- **What needs to be done**
Working through the records below, count the lines that include "project". The reply is that number alone.
+ + +
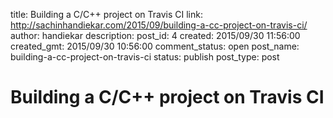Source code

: title: Building a C/C++ project on Travis CI
link: http://sachinhandiekar.com/2015/09/building-a-cc-project-on-travis-ci/
author: handiekar
description: 
post_id: 4
created: 2015/09/30 11:56:00
created_gmt: 2015/09/30 10:56:00
comment_status: open
post_name: building-a-cc-project-on-travis-ci
status: publish
post_type: post

# Building a C/C++ project on Travis CI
+ + +
- **Exercise result**
4